Entries supplied:
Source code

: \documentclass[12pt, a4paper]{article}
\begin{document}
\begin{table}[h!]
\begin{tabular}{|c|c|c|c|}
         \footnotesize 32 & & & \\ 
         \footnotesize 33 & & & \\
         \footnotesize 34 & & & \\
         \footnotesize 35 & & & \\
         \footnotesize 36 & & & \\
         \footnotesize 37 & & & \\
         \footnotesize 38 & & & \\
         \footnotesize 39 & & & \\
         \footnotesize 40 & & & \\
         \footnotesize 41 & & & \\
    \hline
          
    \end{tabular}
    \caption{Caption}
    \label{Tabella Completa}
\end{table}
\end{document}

Problem to solve: Everything in the listing needs to appear again exactly.

Your solution:
Source code

: \documentclass[12pt, a4paper]{article}
\begin{document}
\begin{table}[h!]
\begin{tabular}{|c|c|c|c|}
         \footnotesize 32 & & & \\ 
         \footnotesize 33 & & & \\
         \footnotesize 34 & & & \\
         \footnotesize 35 & & & \\
         \footnotesize 36 & & & \\
         \footnotesize 37 & & & \\
         \footnotesize 38 & & & \\
         \footnotesize 39 & & & \\
         \footnotesize 40 & & & \\
         \footnotesize 41 & & & \\
    \hline
          
    \end{tabular}
    \caption{Caption}
    \label{Tabella Completa}
\end{table}
\end{document}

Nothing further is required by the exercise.